V3 of the NUMA aware scheduling series. It is nothing more than v2 with all
the review comments I got, addressed... Or so I think. :-)

I added a new patch in the series (#3), for dealing with the suboptimal SMT
load balancing in credit there, instead than within what now is patch #4.

I ran the following benchmarks (again):

 * SpecJBB is all about throughput, so pinning is likely the ideal solution.

 * Sysbench-memory is the time it takes for writing a fixed amount of memory
   (and then it is the throughput that is measured). What we expect is
   locality to be important, but at the same time the potential imbalances
   due to pinning could have a say in it.

 * LMBench-proc is the time it takes for a process to fork a fixed amount of
   children. This is much more about latency than throughput, with locality
   of memory accesses playing a smaller role and, again, imbalances due to
   pinning being a potential issue.

Summarizing, we expect pinning to win on throughput biased benchmarks (SpecJBB
and Sysbench), while not having any affinity should be better when latency is
important, especially under (over)load (i.e., on LMBench). NUMA aware
scheduling tries to get the best out of the two approaches: take advantage of
locality, but in a flexible way.

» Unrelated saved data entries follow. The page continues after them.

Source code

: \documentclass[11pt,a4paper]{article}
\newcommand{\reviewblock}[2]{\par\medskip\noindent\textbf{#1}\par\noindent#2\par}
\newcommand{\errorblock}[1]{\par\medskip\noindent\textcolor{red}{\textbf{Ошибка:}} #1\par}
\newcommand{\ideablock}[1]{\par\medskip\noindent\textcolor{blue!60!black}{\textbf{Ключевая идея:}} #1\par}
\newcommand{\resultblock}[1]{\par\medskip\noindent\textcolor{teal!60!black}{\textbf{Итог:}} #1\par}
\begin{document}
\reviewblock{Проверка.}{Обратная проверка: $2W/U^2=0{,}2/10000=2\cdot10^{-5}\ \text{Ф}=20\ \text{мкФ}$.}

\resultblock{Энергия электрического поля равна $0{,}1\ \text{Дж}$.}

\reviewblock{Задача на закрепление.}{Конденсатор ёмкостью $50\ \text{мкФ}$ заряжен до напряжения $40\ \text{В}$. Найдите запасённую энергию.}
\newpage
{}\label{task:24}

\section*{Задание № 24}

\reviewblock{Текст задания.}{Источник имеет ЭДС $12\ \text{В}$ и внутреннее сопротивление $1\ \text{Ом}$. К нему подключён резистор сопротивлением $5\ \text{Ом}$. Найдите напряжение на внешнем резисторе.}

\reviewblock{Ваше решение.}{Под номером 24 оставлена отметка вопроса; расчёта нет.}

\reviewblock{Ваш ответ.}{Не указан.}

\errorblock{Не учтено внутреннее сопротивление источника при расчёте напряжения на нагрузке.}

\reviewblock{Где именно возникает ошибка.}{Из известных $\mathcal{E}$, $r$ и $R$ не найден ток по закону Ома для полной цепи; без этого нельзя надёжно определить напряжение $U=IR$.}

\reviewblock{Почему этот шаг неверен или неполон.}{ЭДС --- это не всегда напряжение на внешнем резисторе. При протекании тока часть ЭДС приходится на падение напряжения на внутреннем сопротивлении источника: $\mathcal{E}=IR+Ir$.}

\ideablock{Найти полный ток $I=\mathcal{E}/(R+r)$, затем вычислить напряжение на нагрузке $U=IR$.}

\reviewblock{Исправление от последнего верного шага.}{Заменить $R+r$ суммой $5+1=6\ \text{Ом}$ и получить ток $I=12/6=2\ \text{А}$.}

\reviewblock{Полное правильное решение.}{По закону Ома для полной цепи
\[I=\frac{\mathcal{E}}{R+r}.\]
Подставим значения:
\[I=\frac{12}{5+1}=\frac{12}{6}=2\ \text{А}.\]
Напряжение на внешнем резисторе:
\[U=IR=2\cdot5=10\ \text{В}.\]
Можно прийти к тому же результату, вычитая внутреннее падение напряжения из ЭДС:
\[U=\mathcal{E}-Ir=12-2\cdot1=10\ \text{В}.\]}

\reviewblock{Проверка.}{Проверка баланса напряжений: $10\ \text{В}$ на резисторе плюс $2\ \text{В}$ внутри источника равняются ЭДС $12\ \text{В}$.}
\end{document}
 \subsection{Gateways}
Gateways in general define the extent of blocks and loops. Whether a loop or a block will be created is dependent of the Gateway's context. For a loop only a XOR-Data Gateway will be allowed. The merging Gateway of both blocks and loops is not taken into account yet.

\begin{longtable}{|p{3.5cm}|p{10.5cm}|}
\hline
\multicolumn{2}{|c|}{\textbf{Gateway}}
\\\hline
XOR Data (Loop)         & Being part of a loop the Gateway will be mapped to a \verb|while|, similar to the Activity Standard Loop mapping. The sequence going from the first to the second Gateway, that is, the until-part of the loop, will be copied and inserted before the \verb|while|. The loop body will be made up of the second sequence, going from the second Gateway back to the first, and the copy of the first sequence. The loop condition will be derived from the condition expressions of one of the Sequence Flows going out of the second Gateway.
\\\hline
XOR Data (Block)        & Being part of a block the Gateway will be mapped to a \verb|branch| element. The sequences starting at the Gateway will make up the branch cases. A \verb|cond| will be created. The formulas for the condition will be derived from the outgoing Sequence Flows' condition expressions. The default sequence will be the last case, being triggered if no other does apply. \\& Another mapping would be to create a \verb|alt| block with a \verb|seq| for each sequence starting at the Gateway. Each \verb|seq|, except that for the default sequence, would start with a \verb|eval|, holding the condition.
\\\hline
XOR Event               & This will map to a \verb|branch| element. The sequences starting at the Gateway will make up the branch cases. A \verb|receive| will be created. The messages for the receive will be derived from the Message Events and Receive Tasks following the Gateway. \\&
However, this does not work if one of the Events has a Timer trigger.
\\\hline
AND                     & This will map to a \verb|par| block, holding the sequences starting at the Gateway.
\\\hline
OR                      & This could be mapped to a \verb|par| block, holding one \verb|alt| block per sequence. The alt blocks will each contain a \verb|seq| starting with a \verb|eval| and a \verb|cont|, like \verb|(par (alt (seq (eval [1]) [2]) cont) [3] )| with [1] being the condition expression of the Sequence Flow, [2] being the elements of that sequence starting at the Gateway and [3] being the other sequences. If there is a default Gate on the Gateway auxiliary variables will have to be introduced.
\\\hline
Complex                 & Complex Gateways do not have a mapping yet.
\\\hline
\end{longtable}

Therefore, it would be nice for it to sit in
the middle:
 - not as bad as no-affinity (or, if you prefer, almost as good as pinning)
   when looking at SpecJBB and Sysbench results;
 - not as bad as pinning (or, if you prefer, almost as good as no-affinity)
   when looking at LMBench results.

On a 2 nodes, 16 cores system, where I can have from 2 to 10 VMs (2 vCPUs,
960MB RAM each) executing the benchmarks concurrently, here's what I get:

 ----------------------------------------------------
 | SpecJBB2005, throughput (the higher the better)  |
 ----------------------------------------------------
 | #VMs | No affinity |  Pinning  | NUMA scheduling |
 |    2 |  43318.613  | 49715.158 |    49822.545    |
 |    6 |  29587.838  | 33560.944 |    33739.412    |
 |   10 |  19223.962  | 21860.794 |    20089.602    |
 ----------------------------------------------------
 | Sysbench memory, throughput (the higher the better)
 ----------------------------------------------------
 | #VMs | No affinity |  Pinning  | NUMA scheduling |
 |    2 |  469.37667  | 534.03167 |    555.09500    |
 |    6 |  411.45056  | 437.02333 |    463.53389    |
 |   10 |  292.79400  | 309.63800 |    305.55167    |
 ----------------------------------------------------
 | LMBench proc, latency (the lower the better)     |
 ----------------------------------------------------
 | #VMs | No affinity |  Pinning  | NUMA scheduling |
 ----------------------------------------------------
 |    2 |  788.06613  | 753.78508 |    750.07010    |
 |    6 |  986.44955  | 1076.7447 |    900.21504    |
 |   10 |  1211.2434  | 1371.6014 |    1285.5947    |
 ----------------------------------------------------

Which, reasoning in terms of %-performances increase/decrease, means NUMA aware
scheduling does as follows, as compared to no-affinity at all and to pinning:

     ----------------------------------
     | SpecJBB2005 (throughput)       |
     ----------------------------------
     | #VMs | No affinity |  Pinning  |
     |    2 |   +13.05%   |  +0.21%   |
     |    6 |   +12.30%   |  +0.53%   |
     |   10 |    +4.31%   |  -8.82%   |
     ----------------------------------
     | Sysbench memory (throughput)   |
     ----------------------------------
     | #VMs | No affinity |  Pinning  |
     |    2 |   +15.44%   |  +3.79%   |
     |    6 |   +11.24%   |  +5.72%   |
     |   10 |    +4.18%   |  -1.34%   |
     ----------------------------------
     | LMBench proc (latency)         | NOTICE: -x.xx% = GOOD here
     ----------------------------------
     | #VMs | No affinity |  Pinning  |
     ----------------------------------
     |    2 |    -5.66%   |  -0.50%   |
     |    6 |    -9.58%   | -19.61%   |
     |   10 |    +5.78%   |  -6.69%   |
     ----------------------------------

So, not bad at all. :-) In particular, when not in overload, NUMA scheduling is
the absolute best of all the three, even when it was expectable for one of the
other approaches to win. In fact, if looking at the 2 and 6 VMs cases, it beats
(although by a very small amount in the SpecJBB case) pinning in both the
throughput biased benchmarks, as well as it beats no-affinity on LMBench.  Of
course it does a lot better than no-pinning on throughput and than pinning on
latency (exp. with 6 VMs), but that was expected.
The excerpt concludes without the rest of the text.